Digital wallet companies on Wednesday welcomed the RBI’s decision to increase the limits on mobile wallets spend to Rs. 20,000 for users and to Rs. 50,000 for merchant bank transfers in view of the cash crunch following the demonetisation of high-value currency.
“The RBI’s steps will accelerate the adoption of mobile wallets in the country and ease the challenges being faced by the common man and shopkeepers due to cash crunch,” Upasana Taku, co-founder MobiKwik, said in a statement.
“We have heard the challenges regarding wallet limit, first hand from our users, especially sellers, and some of those would exhaust their Rs 10,000 limit within a week and then struggle with the woes of dealing in cash in these times,” she added.
Doubling the limit for wallet users, the RBI on Tuesday said, “The limit of semi-closed Prepaid Payment Instrument (PPI) that can be issued has now been enhanced from Rs 10,000 to Rs 20,000.
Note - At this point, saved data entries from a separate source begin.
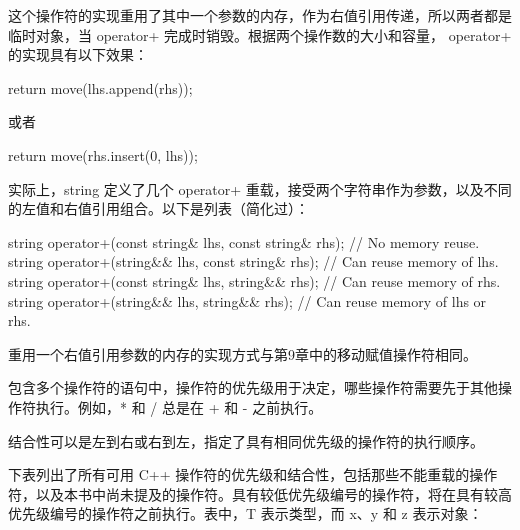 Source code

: 这个操作符的实现重用了其中一个参数的内存，作为右值引用传递，所以两者都是临时对象，当 operator+ 完成时销毁。根据两个操作数的大小和容量， operator+ 的实现具有以下效果：

\begin{cpp}
return move(lhs.append(rhs));
\end{cpp}

或者

\begin{cpp}
return move(rhs.insert(0, lhs));
\end{cpp}

实际上，string 定义了几个 operator+ 重载，接受两个字符串作为参数，以及不同的左值和右值引用组合。以下是列表（简化过）：

\begin{cpp}
string operator+(const string& lhs, const string& rhs); // No memory reuse.
string operator+(string&& lhs, const string& rhs); // Can reuse memory of lhs.
string operator+(const string& lhs, string&& rhs); // Can reuse memory of rhs.
string operator+(string&& lhs, string&& rhs); // Can reuse memory of lhs or rhs.
\end{cpp}

重用一个右值引用参数的内存的实现方式与第9章中的移动赋值操作符相同。


包含多个操作符的语句中，操作符的优先级用于决定，哪些操作符需要先于其他操作符执行。例如，* 和 / 总是在 + 和 - 之前执行。

结合性可以是左到右或右到左，指定了具有相同优先级的操作符的执行顺序。

下表列出了所有可用 C++ 操作符的优先级和结合性，包括那些不能重载的操作符，以及本书中尚未提及的操作符。具有较低优先级编号的操作符，将在具有较高优先级编号的操作符之前执行。表中，T 表示类型，而 x、y 和 z 表示对象：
“Funds transfer from such PPIs are permitted only to the merchant’s own linked bank account and upto an amount of Rs. 50,000 per month, without any limit per transaction.”
Chief executive of Freecharge, Govind Rajan, said in a statement: “This doubling of limits will have an immensely beneficial impact for users and small merchants. Given the quantum jump in digital wallets usage in recent days, this increase in limits makes it easier for both users and merchants to shift more of their cash transactions to digital wallets.”